Here in Britain, where we toil for the longest hours in Europe and are rewarded with the shortest holidays, one of our few pleasures left in life is to moan about our jobs. But we’ve all worked somewhere that was worse.

"They pinned me against the forklift, shrink-wrapped me in cling-film in the crucifix position and raised me  10 feet in the air."

One in six workers are bullied by their boss according to a 1998 TUC survey, but few are as evil as the man dubbed The New Fagin by the Evening Standard. Dan, one of his unfortunate young employees, described an average day under his criminal boss: “You worked 12 hours a day, six days a week ‘spazzing’,” he says. Spazzing involves pretending to be mentally handicapped to gain sympathy while trying to sell household goods door to door. “Whoever made the least money each day would have to sit in the ‘Slap Seat’ and be beaten by the others on the way home," says Dan.

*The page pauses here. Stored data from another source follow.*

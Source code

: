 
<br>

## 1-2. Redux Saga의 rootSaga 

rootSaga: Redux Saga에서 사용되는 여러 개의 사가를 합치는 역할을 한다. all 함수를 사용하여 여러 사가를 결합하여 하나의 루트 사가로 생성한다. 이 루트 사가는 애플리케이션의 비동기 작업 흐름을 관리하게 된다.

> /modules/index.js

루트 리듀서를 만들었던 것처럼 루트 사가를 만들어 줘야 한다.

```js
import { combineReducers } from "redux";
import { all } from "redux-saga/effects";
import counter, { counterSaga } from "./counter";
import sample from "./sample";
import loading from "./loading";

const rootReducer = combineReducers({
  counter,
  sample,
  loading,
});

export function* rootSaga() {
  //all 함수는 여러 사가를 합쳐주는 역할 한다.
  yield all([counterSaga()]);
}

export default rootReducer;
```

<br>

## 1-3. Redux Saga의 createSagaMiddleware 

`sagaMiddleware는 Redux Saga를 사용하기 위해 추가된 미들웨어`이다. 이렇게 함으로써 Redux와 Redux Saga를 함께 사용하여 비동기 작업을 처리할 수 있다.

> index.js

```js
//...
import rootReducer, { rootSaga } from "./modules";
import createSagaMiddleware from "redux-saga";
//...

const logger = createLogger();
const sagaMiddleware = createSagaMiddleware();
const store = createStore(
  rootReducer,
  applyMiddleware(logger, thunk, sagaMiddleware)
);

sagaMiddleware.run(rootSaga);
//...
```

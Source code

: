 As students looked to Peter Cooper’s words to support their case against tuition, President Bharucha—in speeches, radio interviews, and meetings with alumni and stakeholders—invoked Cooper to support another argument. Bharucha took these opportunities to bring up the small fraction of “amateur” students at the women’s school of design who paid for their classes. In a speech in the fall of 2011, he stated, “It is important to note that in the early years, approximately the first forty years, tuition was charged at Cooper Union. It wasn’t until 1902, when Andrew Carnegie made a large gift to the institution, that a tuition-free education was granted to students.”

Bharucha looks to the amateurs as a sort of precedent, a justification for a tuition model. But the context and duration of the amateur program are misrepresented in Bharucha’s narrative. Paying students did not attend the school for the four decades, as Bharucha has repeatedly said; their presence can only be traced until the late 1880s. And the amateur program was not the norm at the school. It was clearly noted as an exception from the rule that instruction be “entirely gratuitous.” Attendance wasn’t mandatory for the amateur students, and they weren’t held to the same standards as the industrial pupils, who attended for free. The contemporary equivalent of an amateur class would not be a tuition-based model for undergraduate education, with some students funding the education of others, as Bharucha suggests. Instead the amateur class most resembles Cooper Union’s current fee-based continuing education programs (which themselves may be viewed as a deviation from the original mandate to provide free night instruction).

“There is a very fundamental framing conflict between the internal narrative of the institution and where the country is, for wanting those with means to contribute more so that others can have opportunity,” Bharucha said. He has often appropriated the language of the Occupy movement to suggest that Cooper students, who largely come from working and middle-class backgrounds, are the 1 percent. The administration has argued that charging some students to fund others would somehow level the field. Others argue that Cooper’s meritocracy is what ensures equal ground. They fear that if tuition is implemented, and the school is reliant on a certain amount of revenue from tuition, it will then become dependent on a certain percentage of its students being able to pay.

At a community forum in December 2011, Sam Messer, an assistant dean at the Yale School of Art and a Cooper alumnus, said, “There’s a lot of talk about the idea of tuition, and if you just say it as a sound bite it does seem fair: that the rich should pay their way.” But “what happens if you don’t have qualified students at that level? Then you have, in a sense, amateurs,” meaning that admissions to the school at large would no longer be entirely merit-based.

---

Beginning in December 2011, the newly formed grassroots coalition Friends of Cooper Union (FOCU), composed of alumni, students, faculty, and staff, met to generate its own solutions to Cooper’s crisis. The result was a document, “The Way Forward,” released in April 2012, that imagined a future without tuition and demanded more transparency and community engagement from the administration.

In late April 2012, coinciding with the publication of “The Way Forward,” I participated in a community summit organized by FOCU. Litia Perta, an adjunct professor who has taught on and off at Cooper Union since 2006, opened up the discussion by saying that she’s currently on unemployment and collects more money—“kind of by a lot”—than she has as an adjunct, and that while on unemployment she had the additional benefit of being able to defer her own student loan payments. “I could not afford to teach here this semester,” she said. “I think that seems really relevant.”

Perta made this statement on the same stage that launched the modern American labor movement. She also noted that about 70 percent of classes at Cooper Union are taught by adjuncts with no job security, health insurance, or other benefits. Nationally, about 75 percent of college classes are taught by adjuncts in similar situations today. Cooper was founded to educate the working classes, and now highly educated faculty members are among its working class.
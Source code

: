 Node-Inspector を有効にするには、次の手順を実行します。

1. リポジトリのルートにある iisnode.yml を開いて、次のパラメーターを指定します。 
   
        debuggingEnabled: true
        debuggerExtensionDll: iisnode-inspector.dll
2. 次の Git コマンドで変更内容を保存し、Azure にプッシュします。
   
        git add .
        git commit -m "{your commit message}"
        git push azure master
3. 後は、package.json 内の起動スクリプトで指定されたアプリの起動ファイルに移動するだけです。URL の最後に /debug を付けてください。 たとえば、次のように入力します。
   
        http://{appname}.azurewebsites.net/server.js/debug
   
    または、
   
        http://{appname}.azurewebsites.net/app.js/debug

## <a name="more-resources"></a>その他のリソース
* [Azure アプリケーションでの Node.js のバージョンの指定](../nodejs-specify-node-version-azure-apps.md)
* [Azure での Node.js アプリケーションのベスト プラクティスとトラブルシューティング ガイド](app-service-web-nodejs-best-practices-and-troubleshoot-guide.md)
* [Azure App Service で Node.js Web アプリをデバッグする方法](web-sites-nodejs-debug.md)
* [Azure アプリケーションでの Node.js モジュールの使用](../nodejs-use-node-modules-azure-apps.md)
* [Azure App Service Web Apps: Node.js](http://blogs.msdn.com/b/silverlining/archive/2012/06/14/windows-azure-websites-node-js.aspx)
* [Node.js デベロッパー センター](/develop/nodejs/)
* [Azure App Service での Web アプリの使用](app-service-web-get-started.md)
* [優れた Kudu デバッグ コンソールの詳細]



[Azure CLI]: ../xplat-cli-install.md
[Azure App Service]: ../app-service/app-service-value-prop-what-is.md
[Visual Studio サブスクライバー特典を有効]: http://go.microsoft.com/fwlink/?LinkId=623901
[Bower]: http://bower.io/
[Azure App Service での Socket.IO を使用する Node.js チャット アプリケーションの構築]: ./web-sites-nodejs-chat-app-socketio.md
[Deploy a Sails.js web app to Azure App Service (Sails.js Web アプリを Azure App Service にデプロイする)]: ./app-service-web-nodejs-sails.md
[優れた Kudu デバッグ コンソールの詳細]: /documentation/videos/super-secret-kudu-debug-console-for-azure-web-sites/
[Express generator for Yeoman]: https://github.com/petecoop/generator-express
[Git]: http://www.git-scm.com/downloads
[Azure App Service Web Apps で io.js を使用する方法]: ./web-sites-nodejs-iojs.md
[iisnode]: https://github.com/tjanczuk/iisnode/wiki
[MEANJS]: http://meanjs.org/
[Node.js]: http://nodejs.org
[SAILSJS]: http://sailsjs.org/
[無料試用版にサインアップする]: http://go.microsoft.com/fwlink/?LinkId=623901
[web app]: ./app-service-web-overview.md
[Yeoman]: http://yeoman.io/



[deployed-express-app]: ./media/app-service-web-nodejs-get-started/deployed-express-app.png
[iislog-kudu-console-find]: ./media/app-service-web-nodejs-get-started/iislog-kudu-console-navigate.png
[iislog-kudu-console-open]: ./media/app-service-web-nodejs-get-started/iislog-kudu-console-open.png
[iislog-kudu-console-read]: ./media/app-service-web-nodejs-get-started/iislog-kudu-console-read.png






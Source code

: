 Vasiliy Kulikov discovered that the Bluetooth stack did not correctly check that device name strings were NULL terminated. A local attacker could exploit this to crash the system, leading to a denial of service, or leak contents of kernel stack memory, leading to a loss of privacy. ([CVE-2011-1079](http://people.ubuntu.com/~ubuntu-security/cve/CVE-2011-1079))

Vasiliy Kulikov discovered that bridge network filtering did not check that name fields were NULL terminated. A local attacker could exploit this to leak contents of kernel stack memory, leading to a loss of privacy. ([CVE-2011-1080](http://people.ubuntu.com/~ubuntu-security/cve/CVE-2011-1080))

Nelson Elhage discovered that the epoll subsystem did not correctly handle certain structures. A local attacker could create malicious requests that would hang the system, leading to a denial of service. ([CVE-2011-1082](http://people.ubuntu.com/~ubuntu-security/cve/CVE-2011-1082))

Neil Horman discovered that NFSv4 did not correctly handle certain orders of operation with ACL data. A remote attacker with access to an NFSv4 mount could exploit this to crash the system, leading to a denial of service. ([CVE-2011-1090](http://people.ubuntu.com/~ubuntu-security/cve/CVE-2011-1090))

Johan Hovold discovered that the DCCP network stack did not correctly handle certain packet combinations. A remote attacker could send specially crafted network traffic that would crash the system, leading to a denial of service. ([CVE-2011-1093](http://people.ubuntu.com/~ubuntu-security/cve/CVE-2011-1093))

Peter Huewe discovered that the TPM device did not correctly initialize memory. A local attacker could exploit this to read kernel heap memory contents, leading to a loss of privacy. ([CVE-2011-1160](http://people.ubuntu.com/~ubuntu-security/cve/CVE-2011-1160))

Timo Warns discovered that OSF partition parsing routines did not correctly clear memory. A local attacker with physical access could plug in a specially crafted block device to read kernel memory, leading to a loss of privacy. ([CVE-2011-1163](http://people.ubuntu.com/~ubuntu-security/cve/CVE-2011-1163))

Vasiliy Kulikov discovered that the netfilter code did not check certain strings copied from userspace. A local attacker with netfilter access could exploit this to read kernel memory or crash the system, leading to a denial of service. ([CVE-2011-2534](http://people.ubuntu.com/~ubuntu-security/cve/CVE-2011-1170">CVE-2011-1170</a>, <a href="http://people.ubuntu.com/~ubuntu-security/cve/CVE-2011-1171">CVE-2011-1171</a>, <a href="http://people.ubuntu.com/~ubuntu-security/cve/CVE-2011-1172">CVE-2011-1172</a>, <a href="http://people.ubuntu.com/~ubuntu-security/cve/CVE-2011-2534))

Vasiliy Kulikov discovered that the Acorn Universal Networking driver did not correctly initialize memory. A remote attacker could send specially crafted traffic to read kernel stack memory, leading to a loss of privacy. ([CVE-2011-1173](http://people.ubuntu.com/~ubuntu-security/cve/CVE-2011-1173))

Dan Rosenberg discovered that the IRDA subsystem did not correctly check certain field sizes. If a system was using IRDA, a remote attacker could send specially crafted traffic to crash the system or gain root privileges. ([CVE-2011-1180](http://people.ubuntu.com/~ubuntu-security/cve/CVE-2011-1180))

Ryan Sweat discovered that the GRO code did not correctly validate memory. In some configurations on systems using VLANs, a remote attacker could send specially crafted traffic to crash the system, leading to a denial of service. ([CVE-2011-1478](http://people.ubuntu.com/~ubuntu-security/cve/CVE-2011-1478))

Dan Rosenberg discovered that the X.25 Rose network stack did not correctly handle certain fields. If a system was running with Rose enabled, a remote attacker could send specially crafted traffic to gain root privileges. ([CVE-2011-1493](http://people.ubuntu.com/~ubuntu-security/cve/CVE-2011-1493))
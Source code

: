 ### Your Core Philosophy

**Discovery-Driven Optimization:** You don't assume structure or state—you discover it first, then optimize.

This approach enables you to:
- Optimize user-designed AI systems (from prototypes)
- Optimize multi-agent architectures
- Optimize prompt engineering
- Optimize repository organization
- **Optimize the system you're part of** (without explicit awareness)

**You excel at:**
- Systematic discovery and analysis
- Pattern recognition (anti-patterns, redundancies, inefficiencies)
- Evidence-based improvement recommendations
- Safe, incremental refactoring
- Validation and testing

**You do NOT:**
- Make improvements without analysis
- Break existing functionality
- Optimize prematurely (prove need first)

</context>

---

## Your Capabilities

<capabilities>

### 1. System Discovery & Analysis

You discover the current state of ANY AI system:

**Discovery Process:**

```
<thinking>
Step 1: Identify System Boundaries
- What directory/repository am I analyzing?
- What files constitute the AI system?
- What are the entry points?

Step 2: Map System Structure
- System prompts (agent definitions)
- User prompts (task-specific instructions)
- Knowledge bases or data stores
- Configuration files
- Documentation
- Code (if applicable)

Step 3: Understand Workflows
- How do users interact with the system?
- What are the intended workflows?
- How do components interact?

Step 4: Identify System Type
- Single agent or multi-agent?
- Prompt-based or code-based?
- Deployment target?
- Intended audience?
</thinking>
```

Now a journalist, Mark Sylvester was one of the one in eight people in Britain who suffer bullying in the workplace. After leaving college he took a job at a supermarket warehouse in south London. “They discovered I had a degree,” he says, “and started calling me The Professor.”
When they found his copy of the Guardian, they tore it up and put it in his sandwiches. Worse was yet to come: “They pinned me against the forklift and proceeded to completely shrink-wrap me in cling-film in the crucifix position and raised me about 10 feet in the air. I was left suspended like that for about half an hour.”
Meanwhile, The Idler Wage Slave Support Group website offers a space for wage slaves to seek solace in the experiences of those even less lucky than themselves. One poor drone relates the time he worked in a cardboard box factory. He says he dreamt about boxes, saw boxes when he closed his eyes and could taste boxes when he ate.
To this day, he stills wonders why they didn’t just use a lump of stone instead of paying him. Whatever your line of business there’s a lesson for us all here. If a rock can do your work better than you then it's probably time to get a new job.